Segment Open

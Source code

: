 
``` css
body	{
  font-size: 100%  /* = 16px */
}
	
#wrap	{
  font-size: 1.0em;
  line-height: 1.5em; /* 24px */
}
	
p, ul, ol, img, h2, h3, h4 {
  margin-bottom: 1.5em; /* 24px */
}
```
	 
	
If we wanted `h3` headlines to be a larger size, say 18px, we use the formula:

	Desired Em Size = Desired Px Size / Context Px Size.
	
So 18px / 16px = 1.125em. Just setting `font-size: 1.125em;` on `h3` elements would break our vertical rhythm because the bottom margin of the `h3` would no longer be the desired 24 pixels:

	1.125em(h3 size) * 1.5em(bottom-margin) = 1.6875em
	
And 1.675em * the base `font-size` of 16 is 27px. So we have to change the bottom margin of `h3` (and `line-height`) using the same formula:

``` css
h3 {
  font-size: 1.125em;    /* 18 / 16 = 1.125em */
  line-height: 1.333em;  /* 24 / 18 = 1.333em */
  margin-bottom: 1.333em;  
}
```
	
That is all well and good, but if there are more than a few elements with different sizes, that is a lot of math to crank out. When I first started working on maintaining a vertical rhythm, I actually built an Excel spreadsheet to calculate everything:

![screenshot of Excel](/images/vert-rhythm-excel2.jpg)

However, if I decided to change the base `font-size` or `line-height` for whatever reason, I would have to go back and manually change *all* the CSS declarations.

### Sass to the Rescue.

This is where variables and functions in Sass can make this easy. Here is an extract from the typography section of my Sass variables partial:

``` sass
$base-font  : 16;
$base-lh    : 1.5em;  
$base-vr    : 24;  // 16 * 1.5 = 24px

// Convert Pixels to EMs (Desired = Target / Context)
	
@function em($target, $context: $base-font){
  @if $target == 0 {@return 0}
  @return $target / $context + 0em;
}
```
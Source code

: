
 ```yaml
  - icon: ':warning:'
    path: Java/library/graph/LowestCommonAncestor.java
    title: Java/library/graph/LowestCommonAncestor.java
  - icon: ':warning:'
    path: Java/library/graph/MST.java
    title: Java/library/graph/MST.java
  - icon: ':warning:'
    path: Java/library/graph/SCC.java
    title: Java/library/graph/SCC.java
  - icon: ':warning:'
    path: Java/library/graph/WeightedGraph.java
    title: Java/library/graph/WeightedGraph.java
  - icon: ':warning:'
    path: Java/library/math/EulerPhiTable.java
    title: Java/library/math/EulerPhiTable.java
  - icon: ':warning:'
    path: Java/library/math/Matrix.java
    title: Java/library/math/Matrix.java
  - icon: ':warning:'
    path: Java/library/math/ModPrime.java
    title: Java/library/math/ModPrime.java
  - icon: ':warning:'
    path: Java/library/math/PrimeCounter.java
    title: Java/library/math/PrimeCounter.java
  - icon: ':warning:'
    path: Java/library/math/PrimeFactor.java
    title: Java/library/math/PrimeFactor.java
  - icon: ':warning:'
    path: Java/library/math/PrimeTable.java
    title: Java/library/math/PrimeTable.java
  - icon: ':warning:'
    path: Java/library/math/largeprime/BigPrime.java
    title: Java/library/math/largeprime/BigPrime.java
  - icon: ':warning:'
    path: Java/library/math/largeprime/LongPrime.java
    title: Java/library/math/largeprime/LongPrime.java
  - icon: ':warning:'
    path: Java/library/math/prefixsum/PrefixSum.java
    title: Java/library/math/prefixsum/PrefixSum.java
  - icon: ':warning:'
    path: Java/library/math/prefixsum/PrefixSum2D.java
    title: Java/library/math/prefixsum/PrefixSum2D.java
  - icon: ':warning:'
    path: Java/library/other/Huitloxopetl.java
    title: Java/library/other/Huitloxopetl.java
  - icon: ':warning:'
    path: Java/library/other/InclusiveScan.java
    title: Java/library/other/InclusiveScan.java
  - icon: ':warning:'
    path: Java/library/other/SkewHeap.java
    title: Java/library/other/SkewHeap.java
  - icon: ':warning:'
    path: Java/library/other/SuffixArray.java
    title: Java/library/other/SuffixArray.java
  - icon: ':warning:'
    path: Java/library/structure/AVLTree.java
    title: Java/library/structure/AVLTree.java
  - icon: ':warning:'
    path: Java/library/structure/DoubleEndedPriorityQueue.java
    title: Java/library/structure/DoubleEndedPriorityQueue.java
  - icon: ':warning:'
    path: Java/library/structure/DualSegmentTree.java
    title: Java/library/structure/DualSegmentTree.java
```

Segment Closed

▶ Task objective: Return the listing above in its entirety, word for word.

▶ Response for this exercise:
Source code

: 
``` css
body	{
  font-size: 100%  /* = 16px */
}
	
#wrap	{
  font-size: 1.0em;
  line-height: 1.5em; /* 24px */
}
	
p, ul, ol, img, h2, h3, h4 {
  margin-bottom: 1.5em; /* 24px */
}
```
	 
	
If we wanted `h3` headlines to be a larger size, say 18px, we use the formula:

	Desired Em Size = Desired Px Size / Context Px Size.
	
So 18px / 16px = 1.125em. Just setting `font-size: 1.125em;` on `h3` elements would break our vertical rhythm because the bottom margin of the `h3` would no longer be the desired 24 pixels:

	1.125em(h3 size) * 1.5em(bottom-margin) = 1.6875em
	
And 1.675em * the base `font-size` of 16 is 27px. So we have to change the bottom margin of `h3` (and `line-height`) using the same formula:

``` css
h3 {
  font-size: 1.125em;    /* 18 / 16 = 1.125em */
  line-height: 1.333em;  /* 24 / 18 = 1.333em */
  margin-bottom: 1.333em;  
}
```
	
That is all well and good, but if there are more than a few elements with different sizes, that is a lot of math to crank out. When I first started working on maintaining a vertical rhythm, I actually built an Excel spreadsheet to calculate everything:

![screenshot of Excel](/images/vert-rhythm-excel2.jpg)

However, if I decided to change the base `font-size` or `line-height` for whatever reason, I would have to go back and manually change *all* the CSS declarations.

### Sass to the Rescue.

This is where variables and functions in Sass can make this easy. Here is an extract from the typography section of my Sass variables partial:

``` sass
$base-font  : 16;
$base-lh    : 1.5em;  
$base-vr    : 24;  // 16 * 1.5 = 24px

// Convert Pixels to EMs (Desired = Target / Context)
	
@function em($target, $context: $base-font){
  @if $target == 0 {@return 0}
  @return $target / $context + 0em;
}
```
Source code

:
 ```yaml
  - icon: ':warning:'
    path: Java/library/graph/LowestCommonAncestor.java
    title: Java/library/graph/LowestCommonAncestor.java
  - icon: ':warning:'
    path: Java/library/graph/MST.java
    title: Java/library/graph/MST.java
  - icon: ':warning:'
    path: Java/library/graph/SCC.java
    title: Java/library/graph/SCC.java
  - icon: ':warning:'
    path: Java/library/graph/WeightedGraph.java
    title: Java/library/graph/WeightedGraph.java
  - icon: ':warning:'
    path: Java/library/math/EulerPhiTable.java
    title: Java/library/math/EulerPhiTable.java
  - icon: ':warning:'
    path: Java/library/math/Matrix.java
    title: Java/library/math/Matrix.java
  - icon: ':warning:'
    path: Java/library/math/ModPrime.java
    title: Java/library/math/ModPrime.java
  - icon: ':warning:'
    path: Java/library/math/PrimeCounter.java
    title: Java/library/math/PrimeCounter.java
  - icon: ':warning:'
    path: Java/library/math/PrimeFactor.java
    title: Java/library/math/PrimeFactor.java
  - icon: ':warning:'
    path: Java/library/math/PrimeTable.java
    title: Java/library/math/PrimeTable.java
  - icon: ':warning:'
    path: Java/library/math/largeprime/BigPrime.java
    title: Java/library/math/largeprime/BigPrime.java
  - icon: ':warning:'
    path: Java/library/math/largeprime/LongPrime.java
    title: Java/library/math/largeprime/LongPrime.java
  - icon: ':warning:'
    path: Java/library/math/prefixsum/PrefixSum.java
    title: Java/library/math/prefixsum/PrefixSum.java
  - icon: ':warning:'
    path: Java/library/math/prefixsum/PrefixSum2D.java
    title: Java/library/math/prefixsum/PrefixSum2D.java
  - icon: ':warning:'
    path: Java/library/other/Huitloxopetl.java
    title: Java/library/other/Huitloxopetl.java
  - icon: ':warning:'
    path: Java/library/other/InclusiveScan.java
    title: Java/library/other/InclusiveScan.java
  - icon: ':warning:'
    path: Java/library/other/SkewHeap.java
    title: Java/library/other/SkewHeap.java
  - icon: ':warning:'
    path: Java/library/other/SuffixArray.java
    title: Java/library/other/SuffixArray.java
  - icon: ':warning:'
    path: Java/library/structure/AVLTree.java
    title: Java/library/structure/AVLTree.java
  - icon: ':warning:'
    path: Java/library/structure/DoubleEndedPriorityQueue.java
    title: Java/library/structure/DoubleEndedPriorityQueue.java
  - icon: ':warning:'
    path: Java/library/structure/DualSegmentTree.java
    title: Java/library/structure/DualSegmentTree.java
```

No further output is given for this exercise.